One or two inquisitors, or a See also:commissioner of the See also:Holy See also:Office, were See also:bound to be See also:present at every examination
.
Owing to the occurrence of certain cases of abuse of torture, a See also:decree of See also: The rules in themselves were not so cruel as the construction put upon them by the inquisitors . For instance, by Torquemada's instructions torture could not be repeated unless in case of retractation . This led to the subtlety of calling a renewed torture a continuation, Strafrecht, iii . 5 (Leipzig, 1899) ; Greenidge, Legal Procedure of Cicero's Time, p . 479 (See also:Oxford, 1901) . " a See Escobar, Theol . Mor.
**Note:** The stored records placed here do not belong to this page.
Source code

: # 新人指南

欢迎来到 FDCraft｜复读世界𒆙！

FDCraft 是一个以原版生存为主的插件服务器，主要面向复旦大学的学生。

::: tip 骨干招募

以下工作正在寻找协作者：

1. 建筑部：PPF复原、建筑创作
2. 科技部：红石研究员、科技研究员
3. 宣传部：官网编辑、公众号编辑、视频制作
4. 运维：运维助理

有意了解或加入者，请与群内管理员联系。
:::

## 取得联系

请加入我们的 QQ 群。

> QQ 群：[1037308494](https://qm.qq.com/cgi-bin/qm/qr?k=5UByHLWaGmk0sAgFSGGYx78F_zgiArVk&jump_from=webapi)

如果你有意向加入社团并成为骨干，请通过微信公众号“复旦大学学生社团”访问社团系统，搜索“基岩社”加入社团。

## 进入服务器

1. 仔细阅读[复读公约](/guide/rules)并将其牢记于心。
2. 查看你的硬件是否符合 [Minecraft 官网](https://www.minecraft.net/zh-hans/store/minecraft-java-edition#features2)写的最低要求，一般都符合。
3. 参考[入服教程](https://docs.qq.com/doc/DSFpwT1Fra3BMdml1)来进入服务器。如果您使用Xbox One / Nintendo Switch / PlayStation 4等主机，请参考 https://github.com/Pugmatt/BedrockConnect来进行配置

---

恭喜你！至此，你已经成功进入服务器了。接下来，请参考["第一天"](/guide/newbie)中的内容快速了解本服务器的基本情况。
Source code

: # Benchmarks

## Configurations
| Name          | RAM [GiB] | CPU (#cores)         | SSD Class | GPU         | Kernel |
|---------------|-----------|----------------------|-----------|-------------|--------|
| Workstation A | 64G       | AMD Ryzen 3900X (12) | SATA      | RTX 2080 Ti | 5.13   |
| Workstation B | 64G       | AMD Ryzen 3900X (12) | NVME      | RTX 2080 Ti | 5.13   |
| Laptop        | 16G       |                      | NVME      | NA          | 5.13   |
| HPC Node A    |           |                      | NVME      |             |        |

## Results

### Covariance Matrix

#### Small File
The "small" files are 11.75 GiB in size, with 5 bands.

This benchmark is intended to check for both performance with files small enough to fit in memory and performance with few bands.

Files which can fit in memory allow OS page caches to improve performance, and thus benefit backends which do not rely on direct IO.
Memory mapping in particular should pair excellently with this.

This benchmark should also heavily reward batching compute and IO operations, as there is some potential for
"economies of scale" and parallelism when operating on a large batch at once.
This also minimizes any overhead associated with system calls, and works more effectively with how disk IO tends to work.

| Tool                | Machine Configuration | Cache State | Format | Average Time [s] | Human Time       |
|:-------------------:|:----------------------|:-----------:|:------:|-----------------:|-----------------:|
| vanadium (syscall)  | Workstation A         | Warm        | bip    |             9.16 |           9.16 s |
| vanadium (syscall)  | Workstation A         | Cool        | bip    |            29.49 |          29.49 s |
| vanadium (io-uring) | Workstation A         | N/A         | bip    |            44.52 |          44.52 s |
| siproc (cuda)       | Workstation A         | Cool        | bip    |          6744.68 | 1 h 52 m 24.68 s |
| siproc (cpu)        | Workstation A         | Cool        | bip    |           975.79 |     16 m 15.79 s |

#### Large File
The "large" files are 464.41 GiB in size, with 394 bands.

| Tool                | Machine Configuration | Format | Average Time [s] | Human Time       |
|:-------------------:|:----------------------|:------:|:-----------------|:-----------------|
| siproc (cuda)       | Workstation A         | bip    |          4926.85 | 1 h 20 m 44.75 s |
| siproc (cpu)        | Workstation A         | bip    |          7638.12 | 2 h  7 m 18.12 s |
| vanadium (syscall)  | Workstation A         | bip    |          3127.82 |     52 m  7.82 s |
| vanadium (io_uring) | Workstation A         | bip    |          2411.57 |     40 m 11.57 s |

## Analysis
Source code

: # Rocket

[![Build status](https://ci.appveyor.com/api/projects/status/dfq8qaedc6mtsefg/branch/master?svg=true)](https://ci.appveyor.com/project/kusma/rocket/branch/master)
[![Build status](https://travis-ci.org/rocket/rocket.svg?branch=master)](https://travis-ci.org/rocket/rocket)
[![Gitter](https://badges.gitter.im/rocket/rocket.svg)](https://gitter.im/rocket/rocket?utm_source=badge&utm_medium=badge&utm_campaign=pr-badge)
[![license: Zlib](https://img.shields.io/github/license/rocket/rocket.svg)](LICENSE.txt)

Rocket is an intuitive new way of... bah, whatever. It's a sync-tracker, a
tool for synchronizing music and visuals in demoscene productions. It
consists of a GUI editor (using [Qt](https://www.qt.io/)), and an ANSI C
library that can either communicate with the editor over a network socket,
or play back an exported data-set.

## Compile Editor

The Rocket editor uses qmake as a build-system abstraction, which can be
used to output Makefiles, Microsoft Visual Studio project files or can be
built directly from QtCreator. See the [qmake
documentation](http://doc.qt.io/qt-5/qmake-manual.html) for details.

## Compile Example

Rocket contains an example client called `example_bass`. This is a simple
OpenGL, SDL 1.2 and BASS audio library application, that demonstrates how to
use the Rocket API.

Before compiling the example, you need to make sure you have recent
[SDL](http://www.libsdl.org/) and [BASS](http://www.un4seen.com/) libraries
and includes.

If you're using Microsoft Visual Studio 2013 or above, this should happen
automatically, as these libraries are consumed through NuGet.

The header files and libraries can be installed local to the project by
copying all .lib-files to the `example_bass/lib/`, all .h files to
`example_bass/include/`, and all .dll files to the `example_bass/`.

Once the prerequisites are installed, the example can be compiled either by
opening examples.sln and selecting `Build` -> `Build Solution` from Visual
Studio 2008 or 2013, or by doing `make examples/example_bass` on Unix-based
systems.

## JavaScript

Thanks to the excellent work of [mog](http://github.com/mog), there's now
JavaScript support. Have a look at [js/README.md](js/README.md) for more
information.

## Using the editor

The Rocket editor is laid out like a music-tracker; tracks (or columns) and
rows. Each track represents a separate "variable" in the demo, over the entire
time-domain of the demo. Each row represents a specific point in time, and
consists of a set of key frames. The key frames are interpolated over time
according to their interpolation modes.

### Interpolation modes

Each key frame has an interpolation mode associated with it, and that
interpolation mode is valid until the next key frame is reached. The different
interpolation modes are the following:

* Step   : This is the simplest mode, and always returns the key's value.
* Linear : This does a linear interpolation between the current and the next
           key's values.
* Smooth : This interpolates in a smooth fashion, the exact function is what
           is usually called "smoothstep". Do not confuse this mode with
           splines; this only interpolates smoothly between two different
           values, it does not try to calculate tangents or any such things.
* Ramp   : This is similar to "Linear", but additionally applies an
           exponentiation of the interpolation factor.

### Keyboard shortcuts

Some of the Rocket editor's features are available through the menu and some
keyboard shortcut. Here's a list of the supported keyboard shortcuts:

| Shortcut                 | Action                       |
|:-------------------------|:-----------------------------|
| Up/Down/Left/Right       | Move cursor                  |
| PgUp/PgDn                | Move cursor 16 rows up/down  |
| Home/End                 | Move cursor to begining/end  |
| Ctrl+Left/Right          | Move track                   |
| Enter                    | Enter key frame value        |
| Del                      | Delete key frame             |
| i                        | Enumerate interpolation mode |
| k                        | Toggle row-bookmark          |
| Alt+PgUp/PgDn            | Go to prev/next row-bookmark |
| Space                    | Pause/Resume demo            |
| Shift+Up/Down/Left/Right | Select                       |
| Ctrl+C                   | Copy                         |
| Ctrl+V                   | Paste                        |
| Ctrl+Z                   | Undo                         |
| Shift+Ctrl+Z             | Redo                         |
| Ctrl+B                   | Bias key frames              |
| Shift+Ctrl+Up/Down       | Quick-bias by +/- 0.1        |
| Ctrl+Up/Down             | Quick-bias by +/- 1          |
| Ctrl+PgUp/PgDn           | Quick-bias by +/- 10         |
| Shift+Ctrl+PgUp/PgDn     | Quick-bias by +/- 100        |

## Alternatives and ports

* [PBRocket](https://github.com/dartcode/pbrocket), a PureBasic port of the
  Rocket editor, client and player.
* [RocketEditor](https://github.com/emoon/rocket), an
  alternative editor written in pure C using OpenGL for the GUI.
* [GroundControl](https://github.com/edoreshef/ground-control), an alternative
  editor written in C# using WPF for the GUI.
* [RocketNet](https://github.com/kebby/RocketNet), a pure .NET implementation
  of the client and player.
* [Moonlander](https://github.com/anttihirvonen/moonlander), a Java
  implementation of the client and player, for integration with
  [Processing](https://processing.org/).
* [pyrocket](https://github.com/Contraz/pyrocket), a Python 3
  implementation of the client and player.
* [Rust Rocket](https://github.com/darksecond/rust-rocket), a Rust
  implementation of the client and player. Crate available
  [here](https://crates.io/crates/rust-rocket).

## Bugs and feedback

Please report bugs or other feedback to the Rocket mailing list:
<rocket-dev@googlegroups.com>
See also:tract. vi. c . 2 . They were to be tortured only by the clergy, where possible, and only on indicia of special gravity . " See also:Lea, Superstition and Force, p . 419 (3rd ed., See also:Philadelphia, 1878) . 2° Leges et constitutions contra haereticos, § 26 . 21 See also:Lecky, See also:Rationalism in Europe, ii . 34 . 22 Decretum, pt. ii . 23, 4, 45 . 23 Ibid. pt. i . 86, 25 . 24 Ibid. pt. ii . 12, 2, 11 . 26 Ibid. pt. ii . 15, 6, I . 26 See also:Decretals, v . 41, 6 .
27 The rules will be found in H
.
C
.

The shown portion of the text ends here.